→ EXERCISE PROMPT:
Below are records. Find each line in them that holds the word "applied" and copy it.

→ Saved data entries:
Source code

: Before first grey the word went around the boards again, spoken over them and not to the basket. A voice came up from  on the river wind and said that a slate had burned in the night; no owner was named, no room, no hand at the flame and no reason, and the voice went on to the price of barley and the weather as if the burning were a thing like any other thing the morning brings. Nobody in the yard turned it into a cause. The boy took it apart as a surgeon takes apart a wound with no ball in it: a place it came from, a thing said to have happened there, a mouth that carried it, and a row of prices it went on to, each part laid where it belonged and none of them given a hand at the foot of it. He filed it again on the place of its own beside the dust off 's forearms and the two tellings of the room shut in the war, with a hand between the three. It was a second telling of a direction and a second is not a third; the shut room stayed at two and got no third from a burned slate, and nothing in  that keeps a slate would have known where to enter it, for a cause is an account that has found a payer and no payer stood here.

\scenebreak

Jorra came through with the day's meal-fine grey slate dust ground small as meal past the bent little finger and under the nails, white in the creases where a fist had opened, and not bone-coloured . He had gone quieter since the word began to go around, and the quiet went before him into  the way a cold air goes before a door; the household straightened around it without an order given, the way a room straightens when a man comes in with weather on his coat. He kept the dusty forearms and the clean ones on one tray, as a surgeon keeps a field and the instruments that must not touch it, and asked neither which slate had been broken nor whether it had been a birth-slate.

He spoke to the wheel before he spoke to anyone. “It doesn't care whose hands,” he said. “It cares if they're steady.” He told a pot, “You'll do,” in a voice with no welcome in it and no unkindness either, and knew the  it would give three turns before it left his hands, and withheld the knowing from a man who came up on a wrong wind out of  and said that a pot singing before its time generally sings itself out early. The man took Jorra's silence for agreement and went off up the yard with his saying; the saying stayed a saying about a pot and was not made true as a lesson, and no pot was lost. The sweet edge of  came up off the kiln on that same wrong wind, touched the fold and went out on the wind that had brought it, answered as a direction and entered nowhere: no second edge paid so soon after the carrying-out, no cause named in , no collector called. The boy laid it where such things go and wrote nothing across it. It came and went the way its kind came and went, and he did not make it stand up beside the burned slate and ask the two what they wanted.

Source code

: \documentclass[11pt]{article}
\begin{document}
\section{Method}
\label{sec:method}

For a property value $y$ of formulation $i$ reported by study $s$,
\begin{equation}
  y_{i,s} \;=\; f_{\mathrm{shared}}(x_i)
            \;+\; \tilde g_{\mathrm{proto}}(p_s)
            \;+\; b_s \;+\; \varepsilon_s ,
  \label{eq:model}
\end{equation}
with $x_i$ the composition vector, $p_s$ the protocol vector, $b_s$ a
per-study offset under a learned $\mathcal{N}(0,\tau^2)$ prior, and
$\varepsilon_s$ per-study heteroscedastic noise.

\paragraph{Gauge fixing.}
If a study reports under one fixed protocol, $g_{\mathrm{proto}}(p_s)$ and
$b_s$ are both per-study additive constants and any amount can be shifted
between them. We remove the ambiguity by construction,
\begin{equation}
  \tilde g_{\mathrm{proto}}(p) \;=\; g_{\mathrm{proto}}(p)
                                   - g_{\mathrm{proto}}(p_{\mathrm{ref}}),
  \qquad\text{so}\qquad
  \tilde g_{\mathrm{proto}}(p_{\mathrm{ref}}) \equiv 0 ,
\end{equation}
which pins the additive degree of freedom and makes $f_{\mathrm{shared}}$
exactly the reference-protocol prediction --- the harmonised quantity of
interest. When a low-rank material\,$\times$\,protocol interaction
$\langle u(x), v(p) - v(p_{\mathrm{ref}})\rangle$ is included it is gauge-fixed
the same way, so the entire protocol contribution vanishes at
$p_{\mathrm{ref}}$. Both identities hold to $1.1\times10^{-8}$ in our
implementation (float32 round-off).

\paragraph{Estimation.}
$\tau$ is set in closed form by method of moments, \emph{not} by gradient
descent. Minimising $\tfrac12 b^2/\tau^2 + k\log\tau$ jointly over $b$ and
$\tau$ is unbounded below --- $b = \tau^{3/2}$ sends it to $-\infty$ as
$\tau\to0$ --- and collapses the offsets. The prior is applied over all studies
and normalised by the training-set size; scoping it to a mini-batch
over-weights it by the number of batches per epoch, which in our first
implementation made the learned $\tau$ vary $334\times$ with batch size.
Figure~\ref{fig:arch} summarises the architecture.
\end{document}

...

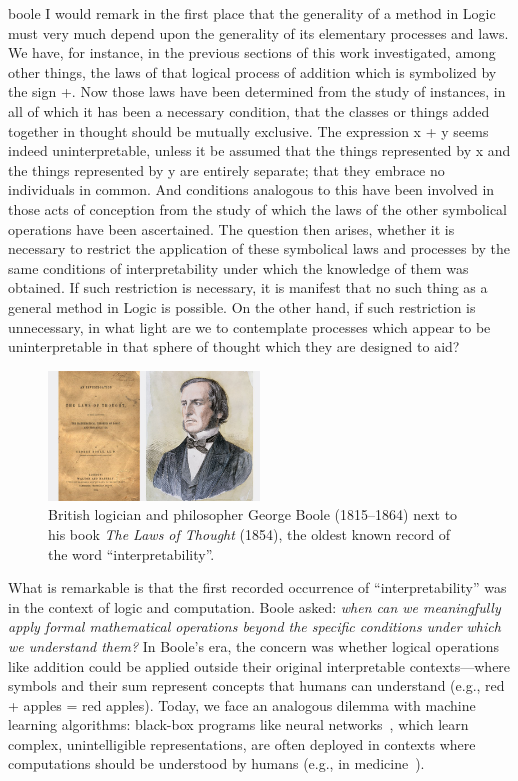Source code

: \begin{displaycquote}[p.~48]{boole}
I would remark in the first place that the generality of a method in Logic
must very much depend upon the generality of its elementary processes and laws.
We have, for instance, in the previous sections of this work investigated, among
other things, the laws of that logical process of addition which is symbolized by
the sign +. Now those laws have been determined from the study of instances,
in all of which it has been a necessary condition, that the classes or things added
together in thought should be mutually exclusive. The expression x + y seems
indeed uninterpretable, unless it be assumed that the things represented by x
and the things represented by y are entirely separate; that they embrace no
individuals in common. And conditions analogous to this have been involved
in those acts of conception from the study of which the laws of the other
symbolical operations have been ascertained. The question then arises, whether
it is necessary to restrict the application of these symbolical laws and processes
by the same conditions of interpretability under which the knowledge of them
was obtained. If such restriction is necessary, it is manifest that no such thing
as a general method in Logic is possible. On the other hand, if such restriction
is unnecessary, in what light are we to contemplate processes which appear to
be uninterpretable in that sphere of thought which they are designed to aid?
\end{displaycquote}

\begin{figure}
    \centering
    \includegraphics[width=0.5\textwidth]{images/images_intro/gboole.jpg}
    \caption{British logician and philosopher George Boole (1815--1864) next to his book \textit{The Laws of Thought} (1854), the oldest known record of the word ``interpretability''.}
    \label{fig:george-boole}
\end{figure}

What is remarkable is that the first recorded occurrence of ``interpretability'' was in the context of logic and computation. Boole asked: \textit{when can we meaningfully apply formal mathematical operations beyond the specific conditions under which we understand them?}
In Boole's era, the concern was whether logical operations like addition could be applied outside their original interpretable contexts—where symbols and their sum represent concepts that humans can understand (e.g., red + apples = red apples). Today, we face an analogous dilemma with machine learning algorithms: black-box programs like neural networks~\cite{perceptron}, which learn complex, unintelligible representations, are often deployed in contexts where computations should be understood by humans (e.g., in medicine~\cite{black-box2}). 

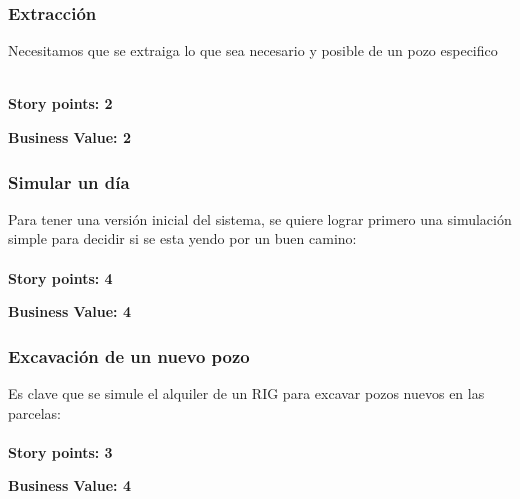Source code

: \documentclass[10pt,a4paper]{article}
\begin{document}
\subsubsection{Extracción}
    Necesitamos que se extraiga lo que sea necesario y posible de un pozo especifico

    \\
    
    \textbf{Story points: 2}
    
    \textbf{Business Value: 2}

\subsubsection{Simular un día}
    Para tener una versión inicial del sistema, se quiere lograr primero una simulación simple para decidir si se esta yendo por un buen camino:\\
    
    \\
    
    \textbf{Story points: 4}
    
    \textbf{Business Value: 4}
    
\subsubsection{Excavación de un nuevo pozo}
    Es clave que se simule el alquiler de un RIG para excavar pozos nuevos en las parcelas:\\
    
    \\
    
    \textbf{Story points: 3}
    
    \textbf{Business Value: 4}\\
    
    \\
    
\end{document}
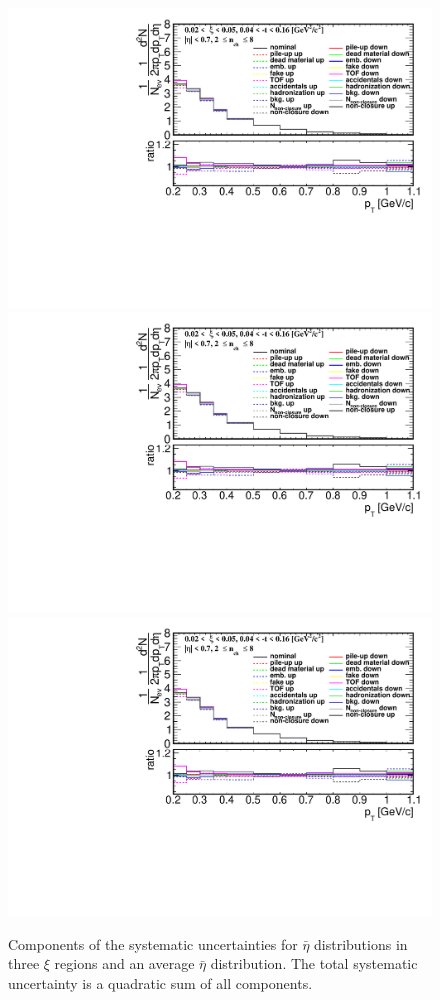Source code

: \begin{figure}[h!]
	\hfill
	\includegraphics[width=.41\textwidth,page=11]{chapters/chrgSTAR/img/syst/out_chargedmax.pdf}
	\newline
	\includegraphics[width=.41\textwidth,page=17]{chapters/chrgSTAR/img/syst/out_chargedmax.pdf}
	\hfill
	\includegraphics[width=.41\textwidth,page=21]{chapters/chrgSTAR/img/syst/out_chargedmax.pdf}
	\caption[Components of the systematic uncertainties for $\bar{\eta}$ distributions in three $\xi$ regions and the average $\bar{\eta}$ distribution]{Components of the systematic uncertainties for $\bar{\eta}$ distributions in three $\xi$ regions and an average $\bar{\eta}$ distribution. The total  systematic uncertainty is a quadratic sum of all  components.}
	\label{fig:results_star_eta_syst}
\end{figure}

→ RESPONSE BELOW:
$\tau\to0$ --- and collapses the offsets. The prior is applied over all studies
In Boole's era, the concern was whether logical operations like addition could be applied outside their original interpretable contexts—where symbols and their sum represent concepts that humans can understand (e.g., red + apples = red apples). Today, we face an analogous dilemma with machine learning algorithms: black-box programs like neural networks~\cite{perceptron}, which learn complex, unintelligible representations, are often deployed in contexts where computations should be understood by humans (e.g., in medicine~\cite{black-box2}). 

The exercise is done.